We made all of our developers clean up their offices and we made sure everyone was presentable. For the developers that meant a shower, a shirt with a collar and clean jeans. For us that menat dress slacks, dress shirts and ties. We did everything, but ask our friends to sit at desks to make us look bigger…not that we didn’t discuss about it.
They came out with additional people and reviewed our software again. They had reviewed dozens of options and they had come down to three options: doing it in house; which they really knew wasn’t feasible, going with IBM Global Services or going with us.
The thing in our favor was we were close to a shipping product and IBM would be starting from scratch. They decided to go with us contingent on a code review by Microsoft. Microsoft’s team came out and gave us raving reviews. It probably helped that we had had our lead developer contracting with Microsoft on their Active Directory team and we were using Active Directory extensively in the application. Plus Lincoln had been on the SQL Server team at Microsoft.
Then negotiations started and I’ll skip those details, but the short version is an 11 person company that had no idea where their next month’s rent was coming from negotiated a $35 million deal with Albertsons, the 3rd largest pharmacy chain the United States. The first $25 million was guaranteed the additional $10 million was for version 2 and 3.
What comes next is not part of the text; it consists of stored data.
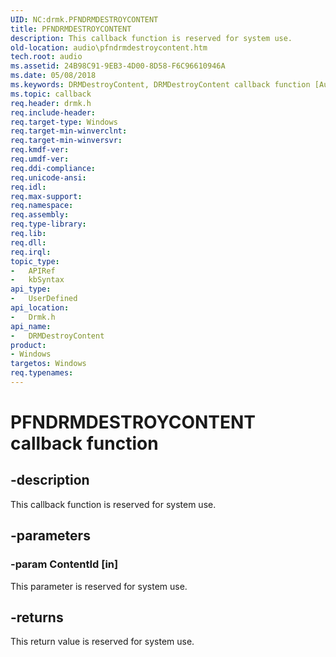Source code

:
 ```yaml
---
UID: NC:drmk.PFNDRMDESTROYCONTENT
title: PFNDRMDESTROYCONTENT
description: This callback function is reserved for system use.
old-location: audio\pfndrmdestroycontent.htm
tech.root: audio
ms.assetid: 24B98C91-9EB3-4D00-8D58-F6C96610946A
ms.date: 05/08/2018
ms.keywords: DRMDestroyContent, DRMDestroyContent callback function [Audio Devices], PFNDRMDESTROYCONTENT, PFNDRMDESTROYCONTENT callback, PfnDRMDestroyContent, PfnDRMDestroyContent callback function [Audio Devices], audio.pfndrmdestroycontent, drmk/PfnDRMDestroyContent
ms.topic: callback
req.header: drmk.h
req.include-header: 
req.target-type: Windows
req.target-min-winverclnt: 
req.target-min-winversvr: 
req.kmdf-ver: 
req.umdf-ver: 
req.ddi-compliance: 
req.unicode-ansi: 
req.idl: 
req.max-support: 
req.namespace: 
req.assembly: 
req.type-library: 
req.lib: 
req.dll: 
req.irql: 
topic_type:
-	APIRef
-	kbSyntax
api_type:
-	UserDefined
api_location:
-	Drmk.h
api_name:
-	DRMDestroyContent
product:
- Windows
targetos: Windows
req.typenames: 
---
```


# PFNDRMDESTROYCONTENT callback function


## -description


This callback function is reserved for system use.


## -parameters




### -param ContentId [in]

This parameter is reserved for system use.


## -returns



This return value is reserved for system use.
Needless to say a lot of people didn’t think we could do it and it was a crazy, insane time getting there. We ended up having the usual craziness of business lawsuits amongst the founders and we ended up writing a 6 figure check to our Keno client because he had threatened to sue us.
We were eventually screwed out of the second $10 million, but ARx, the pharmacy system, is in use today at 1,300 Super Value and Albertsons across the United States.
When it was shipped it was the largest implementation of Active Directory in the world and one of the larger SQL server databases as well. Not to mention dozens of other industry leading items like touch screen, Active Directory rights based on fingerprint scan, script digitalization among many others.
That’s the end of the story today, but next time I’ll tell you about our journey to winning and then losing a $16.6 million deal in Uganda and President’s Bush’s phone call. That’s quite a story too. But that combined with a number of other things caused the eventual demise of RMTG, the little company that landed a whale.